DATA SUPPLIED:
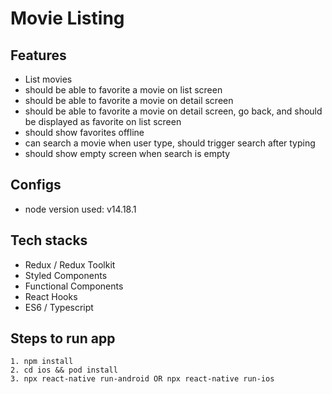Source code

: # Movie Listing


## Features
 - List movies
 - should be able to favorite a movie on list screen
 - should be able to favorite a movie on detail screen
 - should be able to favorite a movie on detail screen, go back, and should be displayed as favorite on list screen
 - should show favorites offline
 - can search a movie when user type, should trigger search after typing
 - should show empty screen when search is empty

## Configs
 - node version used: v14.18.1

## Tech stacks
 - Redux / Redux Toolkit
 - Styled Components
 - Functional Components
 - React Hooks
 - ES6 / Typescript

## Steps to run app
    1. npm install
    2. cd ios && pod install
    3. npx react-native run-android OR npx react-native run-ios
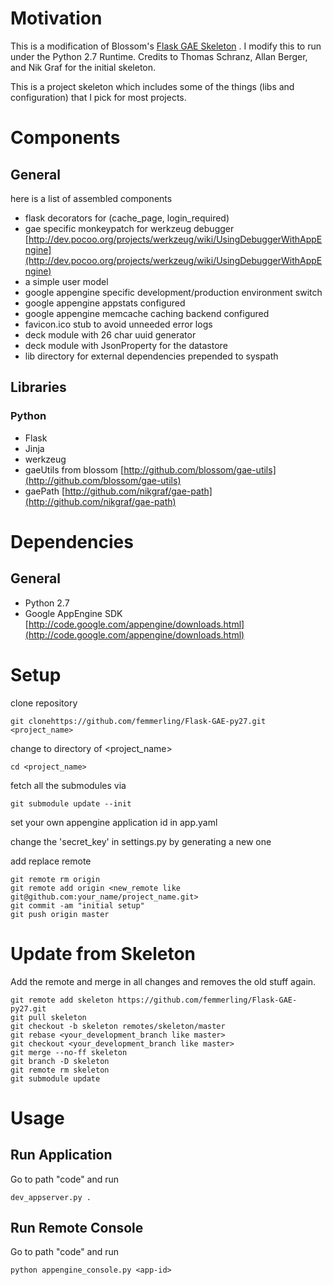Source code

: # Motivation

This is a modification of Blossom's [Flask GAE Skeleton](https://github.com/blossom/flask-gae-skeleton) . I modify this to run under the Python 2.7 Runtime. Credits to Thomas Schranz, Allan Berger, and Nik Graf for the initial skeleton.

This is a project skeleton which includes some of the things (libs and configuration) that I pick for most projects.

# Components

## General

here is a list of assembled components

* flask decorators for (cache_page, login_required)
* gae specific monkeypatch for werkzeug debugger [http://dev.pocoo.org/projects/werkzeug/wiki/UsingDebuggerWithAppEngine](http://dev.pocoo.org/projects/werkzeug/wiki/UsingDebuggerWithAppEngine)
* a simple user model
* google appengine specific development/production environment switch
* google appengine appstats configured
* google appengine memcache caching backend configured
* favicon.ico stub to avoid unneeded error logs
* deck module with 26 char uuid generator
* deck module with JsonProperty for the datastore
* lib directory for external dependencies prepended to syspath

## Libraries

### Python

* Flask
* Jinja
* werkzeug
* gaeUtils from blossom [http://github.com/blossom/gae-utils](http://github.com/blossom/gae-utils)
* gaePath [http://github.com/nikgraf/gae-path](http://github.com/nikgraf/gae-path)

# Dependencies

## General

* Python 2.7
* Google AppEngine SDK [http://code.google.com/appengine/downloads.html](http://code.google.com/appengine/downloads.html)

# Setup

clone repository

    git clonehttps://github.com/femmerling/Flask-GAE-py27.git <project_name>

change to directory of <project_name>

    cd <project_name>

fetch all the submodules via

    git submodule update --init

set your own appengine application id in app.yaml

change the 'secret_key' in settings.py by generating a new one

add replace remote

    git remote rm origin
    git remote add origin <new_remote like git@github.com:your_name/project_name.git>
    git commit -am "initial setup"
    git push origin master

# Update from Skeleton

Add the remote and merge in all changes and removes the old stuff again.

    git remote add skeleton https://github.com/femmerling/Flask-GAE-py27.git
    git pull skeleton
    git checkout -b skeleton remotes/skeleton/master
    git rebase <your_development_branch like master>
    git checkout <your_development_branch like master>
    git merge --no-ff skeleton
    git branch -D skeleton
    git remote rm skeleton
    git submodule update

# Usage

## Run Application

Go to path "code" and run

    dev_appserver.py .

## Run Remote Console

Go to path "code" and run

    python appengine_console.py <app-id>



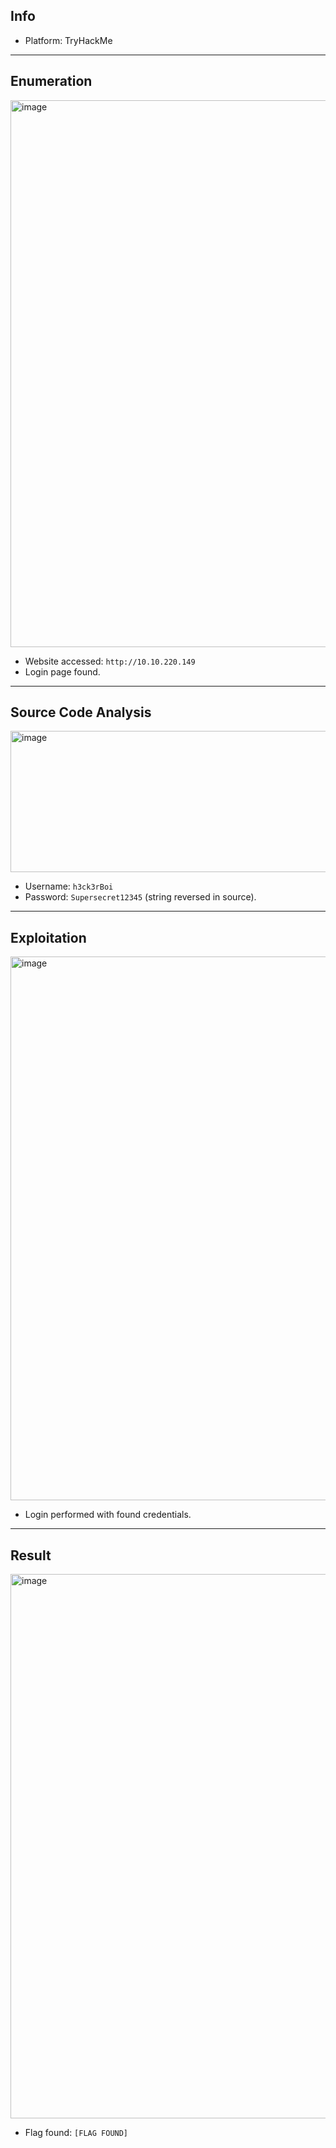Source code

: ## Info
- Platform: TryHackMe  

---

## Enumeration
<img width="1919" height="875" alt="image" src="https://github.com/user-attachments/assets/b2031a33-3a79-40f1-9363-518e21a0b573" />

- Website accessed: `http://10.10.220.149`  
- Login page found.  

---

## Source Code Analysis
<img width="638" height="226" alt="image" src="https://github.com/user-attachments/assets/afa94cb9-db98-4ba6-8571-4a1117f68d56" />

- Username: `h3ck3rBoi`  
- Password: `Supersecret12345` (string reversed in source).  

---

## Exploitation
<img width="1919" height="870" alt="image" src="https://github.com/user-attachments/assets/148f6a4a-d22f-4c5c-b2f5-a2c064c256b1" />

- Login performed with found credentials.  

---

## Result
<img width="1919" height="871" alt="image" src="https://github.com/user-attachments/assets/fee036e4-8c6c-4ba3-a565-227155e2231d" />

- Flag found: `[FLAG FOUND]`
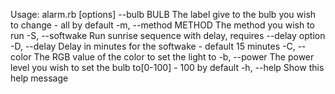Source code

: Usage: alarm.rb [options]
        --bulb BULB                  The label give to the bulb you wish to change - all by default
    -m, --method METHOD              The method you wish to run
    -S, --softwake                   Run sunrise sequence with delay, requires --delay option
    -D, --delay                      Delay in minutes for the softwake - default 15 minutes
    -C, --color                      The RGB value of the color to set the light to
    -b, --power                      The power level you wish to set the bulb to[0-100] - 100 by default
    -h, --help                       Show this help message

ASSIGNMENT: From the records above, copy every line that holds the word "should".

RESPONSE:
 - should be able to favorite a movie on list screen
 - should be able to favorite a movie on detail screen
 - should be able to favorite a movie on detail screen, go back, and should be displayed as favorite on list screen
 - should show favorites offline
 - can search a movie when user type, should trigger search after typing
 - should show empty screen when search is empty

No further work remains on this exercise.